While at WVU, he led the Student Code Committee and often moderated discussions between students and local residents about a wide range of current events and topics — including Appalachian poverty, civil rights and, of course, the Vietnam War.
He was a Sunday school teacher at his church and was president of the Campus Ecumenical Council and organized worship services at the residential complex that was later to be named in his honor.
Based on his Christian beliefs, Bennett “vehemently” opposed the Vietnam War.
Those beliefs were tested in 1968 when he, like many other young men of his generation, was drafted into the military.
He became a conscientious objector and because he didn’t want to carry a gun, he became a medic.
He was sent to Vietnam and was assigned to Company B (2nd Platoon) of the 1st Battalion of the 14 Regiment of the 4th Infantry Division in the Central Highlands of Vietnam.
He wrote home, stating, “while working for any change, I will continue to serve my country ... there is plenty of hope for changes and for America.
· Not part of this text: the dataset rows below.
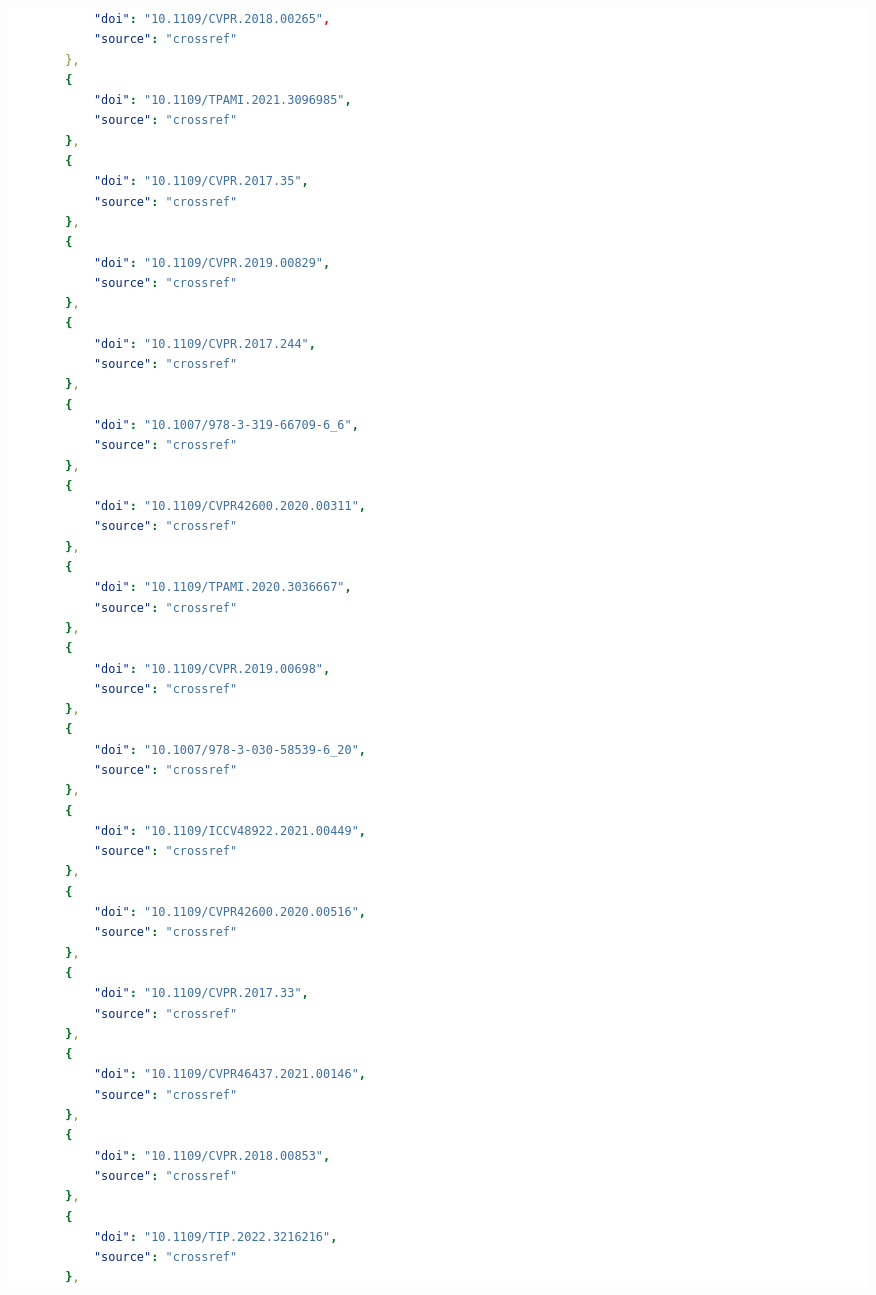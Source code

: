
 ```yaml
            "doi": "10.1109/CVPR.2018.00265",
            "source": "crossref"
        },
        {
            "doi": "10.1109/TPAMI.2021.3096985",
            "source": "crossref"
        },
        {
            "doi": "10.1109/CVPR.2017.35",
            "source": "crossref"
        },
        {
            "doi": "10.1109/CVPR.2019.00829",
            "source": "crossref"
        },
        {
            "doi": "10.1109/CVPR.2017.244",
            "source": "crossref"
        },
        {
            "doi": "10.1007/978-3-319-66709-6_6",
            "source": "crossref"
        },
        {
            "doi": "10.1109/CVPR42600.2020.00311",
            "source": "crossref"
        },
        {
            "doi": "10.1109/TPAMI.2020.3036667",
            "source": "crossref"
        },
        {
            "doi": "10.1109/CVPR.2019.00698",
            "source": "crossref"
        },
        {
            "doi": "10.1007/978-3-030-58539-6_20",
            "source": "crossref"
        },
        {
            "doi": "10.1109/ICCV48922.2021.00449",
            "source": "crossref"
        },
        {
            "doi": "10.1109/CVPR42600.2020.00516",
            "source": "crossref"
        },
        {
            "doi": "10.1109/CVPR.2017.33",
            "source": "crossref"
        },
        {
            "doi": "10.1109/CVPR46437.2021.00146",
            "source": "crossref"
        },
        {
            "doi": "10.1109/CVPR.2018.00853",
            "source": "crossref"
        },
        {
            "doi": "10.1109/TIP.2022.3216216",
            "source": "crossref"
        },
```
I’ll stick with her.”
From Feb. 9-11, 1969, the 1/14th (the Golden Dragons battalion), was engaged in a reconnaissance-in-force mission in the Chu Pa Mountain region and encountered North Vietnamese forces.
During an ambush, several soldiers were wounded and according to a commendation report, Bennett “ran though the heavy fire to his fallen comrades, administered life-saving first aid under fire and then made repeated trips carrying the wounded men to positions of relative safety.”
He exposed himself to enemy fire helping retrieve bodies and aided wounded men throughout the night and following day. On Feb. 11, Bennett ran to the aid of his fellow soldiers of Company B, who were assaulting an enemy position. While trying to get to a friend who was in an “impossible position,” he was mortally wounded at the age of 21.
In April 1970, Bennett was posthumously awarded the Medal of Honor.
“Cpl. Bennett’s undaunted concern for his comrades at the cost of his live above and beyond the call of duty are in keeping with the highest traditions of the military service and reflect upon himself, his unit and the U.S. Army,” his commendation stated.
Bennett is just one of more than 58,000 names on the Vietnam Veterans Memorial in Washington, D.C. His story is just one of many — not every one of them won a Medal of Honor but each one gave all to their country.
This weekend, local residents will have a chance to go to the Wall to pay tribute and remember those who paid the ultimate price for our country.
The Dignity Memorial Vietnam Wall — a traveling, three-quarter-scale replica of the Vietnam Veterans Memorial — will be in Griffin May 27-30 at Wyomia Tyus Park.
I would urge anyone in the community to visit the Wall this weekend and always remember their sacrifices.